Nroff doesn't know anything about document parts, only formatting,
but macros make similar parts look the same, so the desired effect
is obtained when the document is printed.
  Nroff macros do not help much with the writing process because
the syntactic sugar sprinkled all over the source file for a
document makes it hard to read.  The vi text editor has some
commands built in for dealing with sections and paragraphs,
and some places (like TRW) have modified vi to be a runtime
formatter of macros.  But for the most part, nroff makes writing
a source document a messy task.
  One topic of interest to me is text analysis like that done
by the Writer's Workbench.  Nroff source text interspersed with
the real text makes parsing sentences more difficult than it should be,
and it gets in the way of text analysis of high level units like sections.
  Still, I liked nroff and the macro packages because it was a huge
improvement over a plain text editor and formatting by hand.
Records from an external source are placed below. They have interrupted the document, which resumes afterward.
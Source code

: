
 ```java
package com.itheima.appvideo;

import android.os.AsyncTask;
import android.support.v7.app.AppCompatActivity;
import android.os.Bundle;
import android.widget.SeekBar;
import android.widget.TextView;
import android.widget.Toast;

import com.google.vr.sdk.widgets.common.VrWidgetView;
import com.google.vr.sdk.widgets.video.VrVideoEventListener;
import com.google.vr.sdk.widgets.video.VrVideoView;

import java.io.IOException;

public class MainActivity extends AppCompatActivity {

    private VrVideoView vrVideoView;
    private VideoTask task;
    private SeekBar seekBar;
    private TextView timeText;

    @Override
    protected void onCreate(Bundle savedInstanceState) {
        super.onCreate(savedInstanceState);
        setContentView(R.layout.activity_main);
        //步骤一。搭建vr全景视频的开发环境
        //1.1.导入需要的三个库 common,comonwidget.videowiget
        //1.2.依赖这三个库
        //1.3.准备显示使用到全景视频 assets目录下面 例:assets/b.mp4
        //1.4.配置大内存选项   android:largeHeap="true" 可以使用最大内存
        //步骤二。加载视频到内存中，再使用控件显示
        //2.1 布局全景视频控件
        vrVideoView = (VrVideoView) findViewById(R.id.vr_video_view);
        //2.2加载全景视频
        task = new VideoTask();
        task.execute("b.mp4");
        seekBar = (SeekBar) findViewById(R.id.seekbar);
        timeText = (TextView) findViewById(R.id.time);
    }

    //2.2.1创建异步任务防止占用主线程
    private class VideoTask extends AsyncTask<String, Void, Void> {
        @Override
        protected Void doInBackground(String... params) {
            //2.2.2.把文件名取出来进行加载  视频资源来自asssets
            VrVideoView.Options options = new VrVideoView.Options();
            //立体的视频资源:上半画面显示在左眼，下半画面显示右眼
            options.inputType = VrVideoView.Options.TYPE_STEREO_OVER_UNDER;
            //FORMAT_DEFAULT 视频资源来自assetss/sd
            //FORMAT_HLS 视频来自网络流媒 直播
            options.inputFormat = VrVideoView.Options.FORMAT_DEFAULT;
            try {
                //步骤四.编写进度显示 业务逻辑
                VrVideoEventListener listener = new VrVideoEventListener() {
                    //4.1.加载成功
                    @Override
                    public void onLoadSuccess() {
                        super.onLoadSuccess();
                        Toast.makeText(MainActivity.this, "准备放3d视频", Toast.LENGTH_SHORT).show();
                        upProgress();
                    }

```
I looked over these macro packages, and of course, there was
an awful lot of overlap BETWEEN packages: all had sections,
paragraphs, and many had lists.  What I found interesting
is that there was a lot of overlap WITHIN packages: sections
had headings, lists had headers, tables had titles, paragraphs
sometimes have labels.  Just about each unit of text has a TITLE
that gives a little information about the unit, and then there
is some INTRODUCTORY information: sections have topic paragraphs,
lists have a preamble (like before this list), tables have captions,
paragraphs have topic sentences.  Similarly, many units have
ENDING material after the DETAIL.  The ending is used to conclude,
summarize, or as a transition device.
  In order, Title, Introduction, Detail, Ending, spells TIDE.
One goal of the TIDE project is to aid in technical writing
with TIDE data structures.  Since its conception, the term
TIDE is used to refer to a Technical Information Documentation
Environment.

In future notes, I will describe the planned design of TIDE.
First, the TIDE block data structure will be formally defined;
there are two versions: the human readable file storage format,
and the C language data structure.  Second, I will describe
the C function programming primitives for reading, modifying,
and printing blocks of text.  Third I will describe some
prototype software with a user interface to allow user level
interaction with structured text.  Finally, I will describe
some new forms of interaction, direct manipulation of graphical
icons may be one, proposed for advanced user interfaces.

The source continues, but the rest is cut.